2 - She's not selfish enough. Yes, it's true. She might spend so much time looking out for the guy in her life, that she forgets to look out for herself - what she wants, and what she needs. And the truth is, when you're a single, adult woman - if you don't look out for what you want and protect your own feelings, no one will.

3 - She's too forgiving. Yes, character is important. But I have it on good authority that men do not only focus on character when they search for a partner. And the truth is - neither should a woman. Because let's face it - if you're going to successfully stay with one person forever - he'd better turn you on. Will it be looks, or a sense of humor, or a drive to succeed that attracts you? It doesn't matter - but you should know what it is, and be on the lookout. Because it won't do you any good to find a guy who's willing to commit himself to you for life if you can't stand to be with him for more than a few hours at a time. Which brings me to....

4 - She thinks having sex makes her a slut. Would you buy a car without test-driving it first? Or a house without a walk-through and inspection? No? Enough said.

5 - No one is good enough for her. There are a lot of lame men out there. A lot. Don't settle. And don't let anyone tell you that it's not settling if you marry someone who you don't really love. If he can't make you laugh, smile, cry and tingle...if you don't miss him when he's gone, feel safe when he's around and want him and only him - he's not good enough. Period.

Ms. McMillan is right about one thing: If you change your views, and look for a specific type of guy in a certain setting, you're sure to find a husband.
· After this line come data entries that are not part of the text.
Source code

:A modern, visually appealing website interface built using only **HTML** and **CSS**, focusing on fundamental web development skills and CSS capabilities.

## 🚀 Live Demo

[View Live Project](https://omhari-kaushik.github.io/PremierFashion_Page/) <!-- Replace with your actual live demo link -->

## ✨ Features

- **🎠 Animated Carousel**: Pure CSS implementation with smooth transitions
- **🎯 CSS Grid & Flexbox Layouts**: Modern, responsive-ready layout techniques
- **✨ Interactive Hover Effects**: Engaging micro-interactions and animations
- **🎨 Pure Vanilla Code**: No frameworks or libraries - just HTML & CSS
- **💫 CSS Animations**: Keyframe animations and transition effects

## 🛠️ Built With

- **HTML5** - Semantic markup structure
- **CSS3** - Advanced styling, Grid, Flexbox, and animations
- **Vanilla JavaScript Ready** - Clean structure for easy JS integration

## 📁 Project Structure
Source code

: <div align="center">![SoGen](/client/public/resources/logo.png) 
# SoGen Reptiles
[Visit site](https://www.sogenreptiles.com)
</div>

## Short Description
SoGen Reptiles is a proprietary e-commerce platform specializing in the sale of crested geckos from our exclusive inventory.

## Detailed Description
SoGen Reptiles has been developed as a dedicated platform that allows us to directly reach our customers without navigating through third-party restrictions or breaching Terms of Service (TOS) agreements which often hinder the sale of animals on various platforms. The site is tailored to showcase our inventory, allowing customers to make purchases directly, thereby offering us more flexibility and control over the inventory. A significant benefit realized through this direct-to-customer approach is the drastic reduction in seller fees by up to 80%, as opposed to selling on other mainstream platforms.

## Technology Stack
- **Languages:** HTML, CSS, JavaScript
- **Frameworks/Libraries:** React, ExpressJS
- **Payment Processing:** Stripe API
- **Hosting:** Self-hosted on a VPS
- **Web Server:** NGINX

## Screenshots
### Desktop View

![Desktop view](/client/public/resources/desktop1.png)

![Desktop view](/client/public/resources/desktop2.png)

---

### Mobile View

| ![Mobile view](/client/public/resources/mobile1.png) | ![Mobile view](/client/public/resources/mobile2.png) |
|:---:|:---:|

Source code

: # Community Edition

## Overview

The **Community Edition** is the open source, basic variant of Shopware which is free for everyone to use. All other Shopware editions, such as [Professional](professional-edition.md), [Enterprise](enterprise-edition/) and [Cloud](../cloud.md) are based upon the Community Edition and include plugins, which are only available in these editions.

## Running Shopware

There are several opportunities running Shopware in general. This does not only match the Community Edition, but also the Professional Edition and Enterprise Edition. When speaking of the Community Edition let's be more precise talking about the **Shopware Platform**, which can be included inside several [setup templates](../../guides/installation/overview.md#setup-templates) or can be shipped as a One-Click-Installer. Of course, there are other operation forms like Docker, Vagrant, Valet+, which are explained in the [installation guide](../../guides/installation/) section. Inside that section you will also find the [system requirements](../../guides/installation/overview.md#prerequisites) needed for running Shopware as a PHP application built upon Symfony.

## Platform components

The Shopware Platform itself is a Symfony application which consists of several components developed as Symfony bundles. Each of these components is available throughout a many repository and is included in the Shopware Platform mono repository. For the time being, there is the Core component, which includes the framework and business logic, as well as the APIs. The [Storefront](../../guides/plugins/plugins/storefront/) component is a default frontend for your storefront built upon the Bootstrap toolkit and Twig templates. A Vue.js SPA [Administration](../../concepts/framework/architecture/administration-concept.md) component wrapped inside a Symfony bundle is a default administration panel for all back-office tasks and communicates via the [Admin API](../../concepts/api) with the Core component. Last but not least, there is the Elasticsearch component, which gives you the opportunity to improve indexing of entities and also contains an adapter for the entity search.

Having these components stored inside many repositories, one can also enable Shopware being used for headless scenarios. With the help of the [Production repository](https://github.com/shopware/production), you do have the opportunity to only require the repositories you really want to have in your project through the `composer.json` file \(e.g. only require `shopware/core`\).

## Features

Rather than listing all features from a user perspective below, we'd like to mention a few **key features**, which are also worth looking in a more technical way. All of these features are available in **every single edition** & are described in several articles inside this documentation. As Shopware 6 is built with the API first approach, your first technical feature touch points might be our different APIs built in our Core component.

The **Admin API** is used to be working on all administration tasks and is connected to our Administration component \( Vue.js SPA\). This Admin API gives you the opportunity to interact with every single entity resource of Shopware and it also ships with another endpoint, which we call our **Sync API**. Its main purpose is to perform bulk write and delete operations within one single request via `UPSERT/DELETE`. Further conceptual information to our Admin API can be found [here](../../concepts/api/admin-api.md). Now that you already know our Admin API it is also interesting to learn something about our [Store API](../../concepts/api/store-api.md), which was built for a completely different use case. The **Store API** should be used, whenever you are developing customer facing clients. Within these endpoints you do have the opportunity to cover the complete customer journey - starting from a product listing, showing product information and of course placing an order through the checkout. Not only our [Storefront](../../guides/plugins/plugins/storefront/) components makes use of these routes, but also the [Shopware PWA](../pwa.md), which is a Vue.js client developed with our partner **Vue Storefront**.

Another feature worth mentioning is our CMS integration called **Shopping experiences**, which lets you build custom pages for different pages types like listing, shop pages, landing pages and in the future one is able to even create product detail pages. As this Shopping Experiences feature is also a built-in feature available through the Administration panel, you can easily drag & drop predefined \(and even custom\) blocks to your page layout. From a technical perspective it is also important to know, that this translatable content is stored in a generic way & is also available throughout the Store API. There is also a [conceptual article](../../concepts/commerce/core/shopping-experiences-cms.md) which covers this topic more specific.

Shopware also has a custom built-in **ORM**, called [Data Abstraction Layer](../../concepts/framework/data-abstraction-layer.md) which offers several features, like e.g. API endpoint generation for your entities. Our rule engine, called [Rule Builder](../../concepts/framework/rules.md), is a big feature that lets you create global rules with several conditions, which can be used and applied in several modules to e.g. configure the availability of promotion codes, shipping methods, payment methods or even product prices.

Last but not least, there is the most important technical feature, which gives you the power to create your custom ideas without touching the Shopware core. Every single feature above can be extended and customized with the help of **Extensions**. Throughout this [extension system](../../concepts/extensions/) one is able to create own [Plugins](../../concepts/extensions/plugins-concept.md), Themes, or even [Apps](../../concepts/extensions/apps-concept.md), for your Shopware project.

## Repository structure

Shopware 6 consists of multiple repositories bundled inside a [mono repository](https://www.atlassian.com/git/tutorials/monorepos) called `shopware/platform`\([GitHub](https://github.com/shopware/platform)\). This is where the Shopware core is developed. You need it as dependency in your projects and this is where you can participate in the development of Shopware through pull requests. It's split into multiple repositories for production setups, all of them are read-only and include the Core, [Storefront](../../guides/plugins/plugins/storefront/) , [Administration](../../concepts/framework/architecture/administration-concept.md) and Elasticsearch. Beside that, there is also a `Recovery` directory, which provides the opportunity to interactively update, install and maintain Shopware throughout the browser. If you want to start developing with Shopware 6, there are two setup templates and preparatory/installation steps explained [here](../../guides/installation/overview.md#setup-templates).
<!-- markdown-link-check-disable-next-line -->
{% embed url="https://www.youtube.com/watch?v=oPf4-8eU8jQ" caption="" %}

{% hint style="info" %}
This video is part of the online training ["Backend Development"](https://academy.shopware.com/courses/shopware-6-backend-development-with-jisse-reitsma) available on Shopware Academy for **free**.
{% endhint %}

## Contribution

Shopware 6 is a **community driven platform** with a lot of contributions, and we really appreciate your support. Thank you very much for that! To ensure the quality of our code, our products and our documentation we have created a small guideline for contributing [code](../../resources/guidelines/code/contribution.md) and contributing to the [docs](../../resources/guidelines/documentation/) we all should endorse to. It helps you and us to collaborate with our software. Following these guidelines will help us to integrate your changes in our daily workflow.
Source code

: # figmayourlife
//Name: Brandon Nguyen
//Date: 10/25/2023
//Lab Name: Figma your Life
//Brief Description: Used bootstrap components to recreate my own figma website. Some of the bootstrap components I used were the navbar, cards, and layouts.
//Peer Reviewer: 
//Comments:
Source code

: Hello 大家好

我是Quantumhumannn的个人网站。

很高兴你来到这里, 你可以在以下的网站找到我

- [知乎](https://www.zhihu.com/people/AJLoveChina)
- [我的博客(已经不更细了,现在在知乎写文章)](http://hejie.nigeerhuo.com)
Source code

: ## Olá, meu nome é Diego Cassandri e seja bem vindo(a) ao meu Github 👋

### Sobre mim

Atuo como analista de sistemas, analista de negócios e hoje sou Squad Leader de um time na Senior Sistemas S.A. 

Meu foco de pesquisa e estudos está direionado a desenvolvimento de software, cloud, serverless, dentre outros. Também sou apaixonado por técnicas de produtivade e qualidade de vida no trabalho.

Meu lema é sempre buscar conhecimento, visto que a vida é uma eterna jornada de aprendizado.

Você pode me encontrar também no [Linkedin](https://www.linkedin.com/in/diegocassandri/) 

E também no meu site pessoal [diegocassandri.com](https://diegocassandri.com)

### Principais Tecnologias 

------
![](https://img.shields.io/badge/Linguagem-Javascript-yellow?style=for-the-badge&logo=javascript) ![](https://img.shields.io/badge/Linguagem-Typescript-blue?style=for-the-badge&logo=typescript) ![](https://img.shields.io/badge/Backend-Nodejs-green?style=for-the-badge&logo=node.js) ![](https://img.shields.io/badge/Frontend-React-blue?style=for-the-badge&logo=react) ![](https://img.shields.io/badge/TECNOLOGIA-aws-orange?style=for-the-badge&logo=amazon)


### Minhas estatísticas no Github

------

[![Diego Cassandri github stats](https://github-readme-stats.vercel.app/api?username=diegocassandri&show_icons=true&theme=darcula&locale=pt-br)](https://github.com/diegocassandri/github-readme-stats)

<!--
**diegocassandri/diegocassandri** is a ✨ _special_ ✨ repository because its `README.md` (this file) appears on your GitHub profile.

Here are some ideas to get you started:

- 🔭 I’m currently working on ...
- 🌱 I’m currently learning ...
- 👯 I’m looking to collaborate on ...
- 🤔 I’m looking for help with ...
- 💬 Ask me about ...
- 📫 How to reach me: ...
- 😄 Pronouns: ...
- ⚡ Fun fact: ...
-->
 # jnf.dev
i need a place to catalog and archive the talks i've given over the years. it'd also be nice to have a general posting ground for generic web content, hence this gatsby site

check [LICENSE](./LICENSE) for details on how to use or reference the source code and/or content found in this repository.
But finding a husband and finding happiness (or love) are not the same thing. So if you really want to be happy - find that first. 

The husband thing will happen in its own time.

Tuesday, February 22, 2011

How about we.... a new dating website that's focused less on the person and more on their suggestion for a first date. Profiles start out with, "How about we...." and the person finishes the sentence by saying what they would want to do on a date. "....go to a movie," or, "or go to dinner," or "go kayaking."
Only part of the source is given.